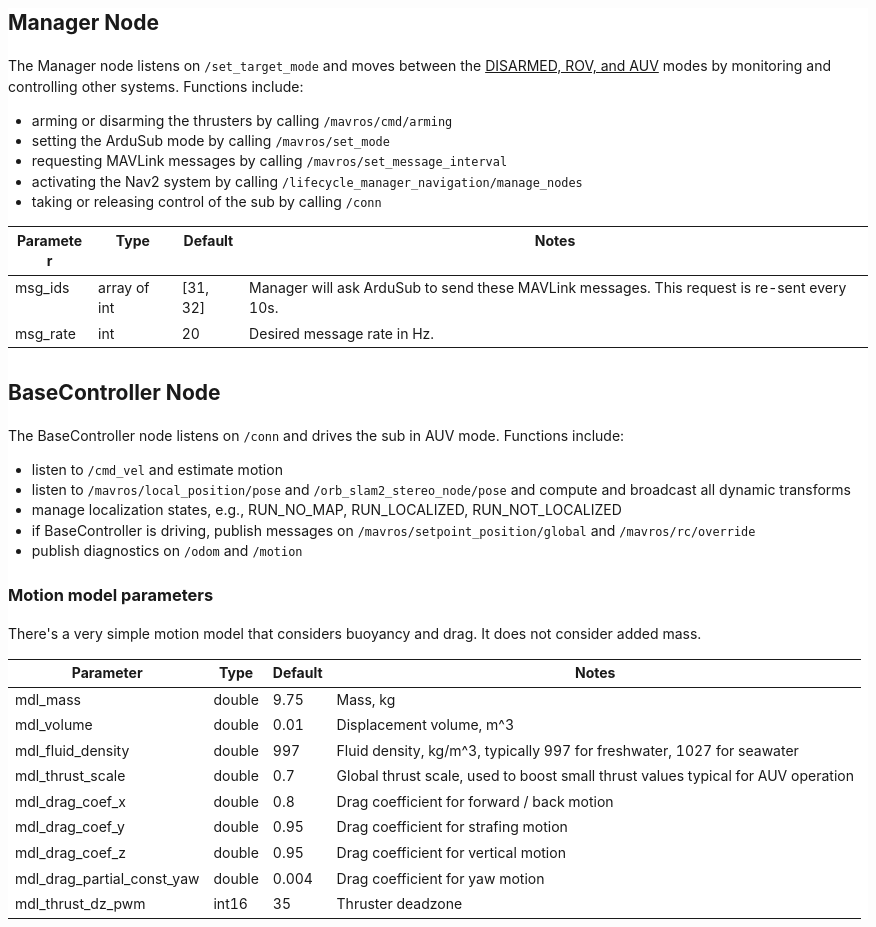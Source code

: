 ## Manager Node

The Manager node listens on `/set_target_mode` and moves between the
[DISARMED, ROV, and AUV](../orca_msgs/action/TargetMode.action) modes by monitoring and controlling
other systems. Functions include:

* arming or disarming the thrusters by calling `/mavros/cmd/arming`
* setting the ArduSub mode by calling `/mavros/set_mode`
* requesting MAVLink messages by calling `/mavros/set_message_interval`
* activating the Nav2 system by calling `/lifecycle_manager_navigation/manage_nodes`
* taking or releasing control of the sub by calling `/conn`

| Parameter | Type         | Default  | Notes                                                                                       |
|-----------|--------------|----------|---------------------------------------------------------------------------------------------|
| msg_ids   | array of int | [31, 32] | Manager will ask ArduSub to send these MAVLink messages. This request is re-sent every 10s. |
| msg_rate  | int          | 20       | Desired message rate in Hz.                                                                 |

## BaseController Node

The BaseController node listens on `/conn` and drives the sub in AUV mode. Functions include:
* listen to `/cmd_vel` and estimate motion
* listen to `/mavros/local_position/pose` and `/orb_slam2_stereo_node/pose` and compute and broadcast all dynamic transforms
* manage localization states, e.g., RUN_NO_MAP, RUN_LOCALIZED, RUN_NOT_LOCALIZED
* if BaseController is driving, publish messages on `/mavros/setpoint_position/global` and `/mavros/rc/override`
* publish diagnostics on `/odom` and `/motion`

### Motion model parameters

There's a very simple motion model that considers buoyancy and drag.
It does not consider added mass.

| Parameter | Type | Default | Notes |
|---|---|---|---|
| mdl_mass | double | 9.75 | Mass, kg |
| mdl_volume | double | 0.01 | Displacement volume, m^3 |
| mdl_fluid_density | double | 997 | Fluid density, kg/m^3, typically 997 for freshwater, 1027 for seawater |
| mdl_thrust_scale | double | 0.7 | Global thrust scale, used to boost small thrust values typical for AUV operation |
| mdl_drag_coef_x | double | 0.8 | Drag coefficient for forward / back motion |
| mdl_drag_coef_y | double | 0.95 | Drag coefficient for strafing motion |
| mdl_drag_coef_z | double | 0.95 | Drag coefficient for vertical motion |
| mdl_drag_partial_const_yaw | double | 0.004 | Drag coefficient for yaw motion |
| mdl_thrust_dz_pwm | int16 | 35 | Thruster deadzone |
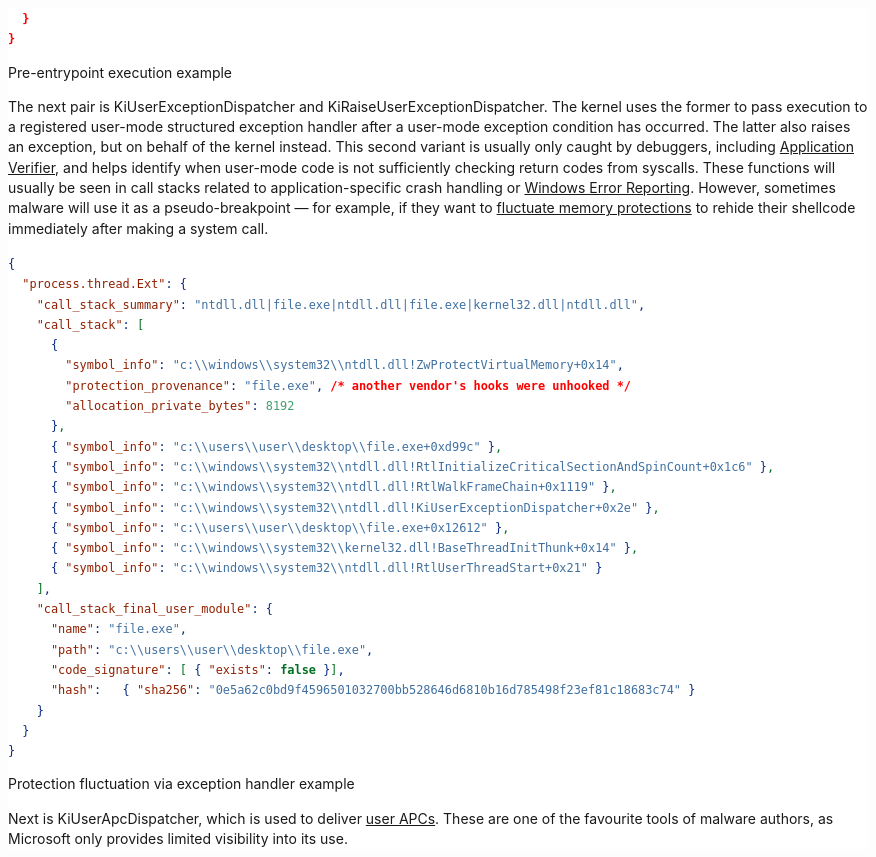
 ```json
  }
}
```

Pre-entrypoint execution example

The next pair is KiUserExceptionDispatcher and KiRaiseUserExceptionDispatcher. The kernel uses the former to pass execution to a registered user-mode structured exception handler after a user-mode exception condition has occurred. The latter also raises an exception, but on behalf of the kernel instead. This second variant is usually only caught by debuggers, including [Application Verifier](https://learn.microsoft.com/en-us/windows-hardware/drivers/devtest/application-verifier), and helps identify when user-mode code is not sufficiently checking return codes from syscalls. These functions will usually be seen in call stacks related to application-specific crash handling or [Windows Error Reporting](https://learn.microsoft.com/en-us/windows/win32/wer/windows-error-reporting). However, sometimes malware will use it as a pseudo-breakpoint — for example, if they want to [fluctuate memory protections](https://github.com/elastic/protections-artifacts/blob/3537aa4ed9c7ed9dcd04da2efafbad38af47a017/behavior/rules/windows/defense_evasion_virtualprotect_via_vectored_exception_handling.toml) to rehide their shellcode immediately after making a system call.

```json
{
  "process.thread.Ext": {
    "call_stack_summary": "ntdll.dll|file.exe|ntdll.dll|file.exe|kernel32.dll|ntdll.dll",
    "call_stack": [
      {
        "symbol_info": "c:\\windows\\system32\\ntdll.dll!ZwProtectVirtualMemory+0x14",
        "protection_provenance": "file.exe", /* another vendor's hooks were unhooked */
        "allocation_private_bytes": 8192
      },
      { "symbol_info": "c:\\users\\user\\desktop\\file.exe+0xd99c" },
      { "symbol_info": "c:\\windows\\system32\\ntdll.dll!RtlInitializeCriticalSectionAndSpinCount+0x1c6" },
      { "symbol_info": "c:\\windows\\system32\\ntdll.dll!RtlWalkFrameChain+0x1119" },
      { "symbol_info": "c:\\windows\\system32\\ntdll.dll!KiUserExceptionDispatcher+0x2e" },
      { "symbol_info": "c:\\users\\user\\desktop\\file.exe+0x12612" },
      { "symbol_info": "c:\\windows\\system32\\kernel32.dll!BaseThreadInitThunk+0x14" },
      { "symbol_info": "c:\\windows\\system32\\ntdll.dll!RtlUserThreadStart+0x21" }
    ],
    "call_stack_final_user_module": {
      "name": "file.exe",
      "path": "c:\\users\\user\\desktop\\file.exe",
      "code_signature": [ { "exists": false }],
      "hash":   { "sha256": "0e5a62c0bd9f4596501032700bb528646d6810b16d785498f23ef81c18683c74" }
    }
  }
}
```

Protection fluctuation via exception handler example

Next is KiUserApcDispatcher, which is used to deliver [user APCs](https://learn.microsoft.com/en-us/windows/win32/sync/asynchronous-procedure-calls). These are one of the favourite tools of malware authors, as Microsoft only provides limited visibility into its use.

________________

Copy out all of the listing word for word, but skip the images.

Task result:
Source code

: ## Manager Node

The Manager node listens on `/set_target_mode` and moves between the
[DISARMED, ROV, and AUV](../orca_msgs/action/TargetMode.action) modes by monitoring and controlling
other systems. Functions include:

* arming or disarming the thrusters by calling `/mavros/cmd/arming`
* setting the ArduSub mode by calling `/mavros/set_mode`
* requesting MAVLink messages by calling `/mavros/set_message_interval`
* activating the Nav2 system by calling `/lifecycle_manager_navigation/manage_nodes`
* taking or releasing control of the sub by calling `/conn`

| Parameter | Type         | Default  | Notes                                                                                       |
|-----------|--------------|----------|---------------------------------------------------------------------------------------------|
| msg_ids   | array of int | [31, 32] | Manager will ask ArduSub to send these MAVLink messages. This request is re-sent every 10s. |
| msg_rate  | int          | 20       | Desired message rate in Hz.                                                                 |

## BaseController Node

The BaseController node listens on `/conn` and drives the sub in AUV mode. Functions include:
* listen to `/cmd_vel` and estimate motion
* listen to `/mavros/local_position/pose` and `/orb_slam2_stereo_node/pose` and compute and broadcast all dynamic transforms
* manage localization states, e.g., RUN_NO_MAP, RUN_LOCALIZED, RUN_NOT_LOCALIZED
* if BaseController is driving, publish messages on `/mavros/setpoint_position/global` and `/mavros/rc/override`
* publish diagnostics on `/odom` and `/motion`

### Motion model parameters

There's a very simple motion model that considers buoyancy and drag.
It does not consider added mass.

| Parameter | Type | Default | Notes |
|---|---|---|---|
| mdl_mass | double | 9.75 | Mass, kg |
| mdl_volume | double | 0.01 | Displacement volume, m^3 |
| mdl_fluid_density | double | 997 | Fluid density, kg/m^3, typically 997 for freshwater, 1027 for seawater |
| mdl_thrust_scale | double | 0.7 | Global thrust scale, used to boost small thrust values typical for AUV operation |
| mdl_drag_coef_x | double | 0.8 | Drag coefficient for forward / back motion |
| mdl_drag_coef_y | double | 0.95 | Drag coefficient for strafing motion |
| mdl_drag_coef_z | double | 0.95 | Drag coefficient for vertical motion |
| mdl_drag_partial_const_yaw | double | 0.004 | Drag coefficient for yaw motion |
| mdl_thrust_dz_pwm | int16 | 35 | Thruster deadzone |
 ```json
  }
}
```

Pre-entrypoint execution example

The next pair is KiUserExceptionDispatcher and KiRaiseUserExceptionDispatcher. The kernel uses the former to pass execution to a registered user-mode structured exception handler after a user-mode exception condition has occurred. The latter also raises an exception, but on behalf of the kernel instead. This second variant is usually only caught by debuggers, including [Application Verifier](https://learn.microsoft.com/en-us/windows-hardware/drivers/devtest/application-verifier), and helps identify when user-mode code is not sufficiently checking return codes from syscalls. These functions will usually be seen in call stacks related to application-specific crash handling or [Windows Error Reporting](https://learn.microsoft.com/en-us/windows/win32/wer/windows-error-reporting). However, sometimes malware will use it as a pseudo-breakpoint — for example, if they want to [fluctuate memory protections](https://github.com/elastic/protections-artifacts/blob/3537aa4ed9c7ed9dcd04da2efafbad38af47a017/behavior/rules/windows/defense_evasion_virtualprotect_via_vectored_exception_handling.toml) to rehide their shellcode immediately after making a system call.

```json
{
  "process.thread.Ext": {
    "call_stack_summary": "ntdll.dll|file.exe|ntdll.dll|file.exe|kernel32.dll|ntdll.dll",
    "call_stack": [
      {
        "symbol_info": "c:\\windows\\system32\\ntdll.dll!ZwProtectVirtualMemory+0x14",
        "protection_provenance": "file.exe", /* another vendor's hooks were unhooked */
        "allocation_private_bytes": 8192
      },
      { "symbol_info": "c:\\users\\user\\desktop\\file.exe+0xd99c" },
      { "symbol_info": "c:\\windows\\system32\\ntdll.dll!RtlInitializeCriticalSectionAndSpinCount+0x1c6" },
      { "symbol_info": "c:\\windows\\system32\\ntdll.dll!RtlWalkFrameChain+0x1119" },
      { "symbol_info": "c:\\windows\\system32\\ntdll.dll!KiUserExceptionDispatcher+0x2e" },
      { "symbol_info": "c:\\users\\user\\desktop\\file.exe+0x12612" },
      { "symbol_info": "c:\\windows\\system32\\kernel32.dll!BaseThreadInitThunk+0x14" },
      { "symbol_info": "c:\\windows\\system32\\ntdll.dll!RtlUserThreadStart+0x21" }
    ],
    "call_stack_final_user_module": {
      "name": "file.exe",
      "path": "c:\\users\\user\\desktop\\file.exe",
      "code_signature": [ { "exists": false }],
      "hash":   { "sha256": "0e5a62c0bd9f4596501032700bb528646d6810b16d785498f23ef81c18683c74" }
    }
  }
}
```

Protection fluctuation via exception handler example

Next is KiUserApcDispatcher, which is used to deliver [user APCs](https://learn.microsoft.com/en-us/windows/win32/sync/asynchronous-procedure-calls). These are one of the favourite tools of malware authors, as Microsoft only provides limited visibility into its use.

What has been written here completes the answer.